When I was about 8 years old, I was playing at my grandma’s house. I had a headache so I asked my grandma for an aspirin. She gave me one and I noticed that it tasted like peppermint. My grandma told me that these were aspirins with a different flavour. However, years later I asked her about this again and she admitted that she gave me a regular peppermint instead of a real aspirin.
…Do you already have a clue about this month’s theme?...
My grandma told me that she didn’t have aspirins and she thought the peppermint would work too as long as I believed it was an aspirin. So, my grandma made use of the expectations I had that this pill or medication would relieve my headache.

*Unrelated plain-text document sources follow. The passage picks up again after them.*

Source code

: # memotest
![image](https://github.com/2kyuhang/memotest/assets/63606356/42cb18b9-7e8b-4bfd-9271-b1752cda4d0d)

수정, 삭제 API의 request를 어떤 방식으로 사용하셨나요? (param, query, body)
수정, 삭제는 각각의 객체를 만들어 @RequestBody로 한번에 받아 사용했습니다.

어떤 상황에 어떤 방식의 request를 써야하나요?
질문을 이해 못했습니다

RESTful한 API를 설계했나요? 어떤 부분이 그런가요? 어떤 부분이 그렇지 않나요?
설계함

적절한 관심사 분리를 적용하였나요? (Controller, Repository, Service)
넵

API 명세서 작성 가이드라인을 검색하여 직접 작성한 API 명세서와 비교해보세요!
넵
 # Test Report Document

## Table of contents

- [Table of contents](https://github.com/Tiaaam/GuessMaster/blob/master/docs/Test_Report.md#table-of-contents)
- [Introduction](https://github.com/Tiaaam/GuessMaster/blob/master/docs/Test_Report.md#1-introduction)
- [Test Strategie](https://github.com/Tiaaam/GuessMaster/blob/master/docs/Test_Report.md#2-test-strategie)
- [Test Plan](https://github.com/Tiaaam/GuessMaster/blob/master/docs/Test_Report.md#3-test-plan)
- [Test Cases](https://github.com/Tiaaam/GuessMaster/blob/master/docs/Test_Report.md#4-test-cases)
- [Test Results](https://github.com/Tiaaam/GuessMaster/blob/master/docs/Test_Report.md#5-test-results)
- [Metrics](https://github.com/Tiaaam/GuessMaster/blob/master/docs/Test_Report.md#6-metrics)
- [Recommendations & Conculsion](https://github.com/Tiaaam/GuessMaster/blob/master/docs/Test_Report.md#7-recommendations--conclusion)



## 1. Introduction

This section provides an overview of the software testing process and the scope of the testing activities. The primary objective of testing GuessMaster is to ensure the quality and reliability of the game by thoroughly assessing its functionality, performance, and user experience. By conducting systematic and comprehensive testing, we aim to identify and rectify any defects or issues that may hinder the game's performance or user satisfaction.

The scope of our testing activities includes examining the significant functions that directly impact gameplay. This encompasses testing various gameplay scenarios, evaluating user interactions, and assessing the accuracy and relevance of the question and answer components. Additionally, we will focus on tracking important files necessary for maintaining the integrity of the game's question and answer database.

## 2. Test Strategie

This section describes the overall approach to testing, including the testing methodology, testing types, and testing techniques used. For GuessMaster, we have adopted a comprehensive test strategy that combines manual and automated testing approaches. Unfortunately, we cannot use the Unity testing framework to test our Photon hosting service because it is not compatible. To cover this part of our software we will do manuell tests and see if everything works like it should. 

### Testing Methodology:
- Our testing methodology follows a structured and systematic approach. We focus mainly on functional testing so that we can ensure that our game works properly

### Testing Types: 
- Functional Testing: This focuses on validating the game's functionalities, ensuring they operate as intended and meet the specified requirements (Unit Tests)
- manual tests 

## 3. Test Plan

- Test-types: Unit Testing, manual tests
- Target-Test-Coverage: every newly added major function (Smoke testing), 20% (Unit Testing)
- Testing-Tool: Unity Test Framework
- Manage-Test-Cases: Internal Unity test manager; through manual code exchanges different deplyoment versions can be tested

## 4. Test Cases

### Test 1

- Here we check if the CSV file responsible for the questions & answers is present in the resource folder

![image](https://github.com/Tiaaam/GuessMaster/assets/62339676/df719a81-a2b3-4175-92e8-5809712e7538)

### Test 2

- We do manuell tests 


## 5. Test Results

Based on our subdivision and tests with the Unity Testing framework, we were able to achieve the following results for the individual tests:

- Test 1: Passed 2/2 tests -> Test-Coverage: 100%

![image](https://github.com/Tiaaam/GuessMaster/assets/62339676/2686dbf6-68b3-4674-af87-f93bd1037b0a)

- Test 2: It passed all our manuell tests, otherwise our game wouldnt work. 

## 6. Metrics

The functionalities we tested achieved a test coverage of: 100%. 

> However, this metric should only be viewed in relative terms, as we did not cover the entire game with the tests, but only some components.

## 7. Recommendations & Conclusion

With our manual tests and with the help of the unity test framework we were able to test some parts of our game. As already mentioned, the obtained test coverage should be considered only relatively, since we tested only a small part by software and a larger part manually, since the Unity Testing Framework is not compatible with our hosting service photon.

From research we know that health improvements are not always caused by the active ingredient(s) in the medication itself or by the specific clinical techniques used in therapy. Because of the patient’s beliefs, expectations or mindset a pill without active ingredients or therapy without the evidence-based clinical techniques could have positive effects as well. We call these health improvements placebo effects.
This month, we will focus on placebo effects. What are placebo effects and how do they work? Can placebo effects play a role in videogames for mental health and how? We will discuss these questions in the upcoming blogs and we will end with a more ethical discussion on the use of placebo effects in treatments.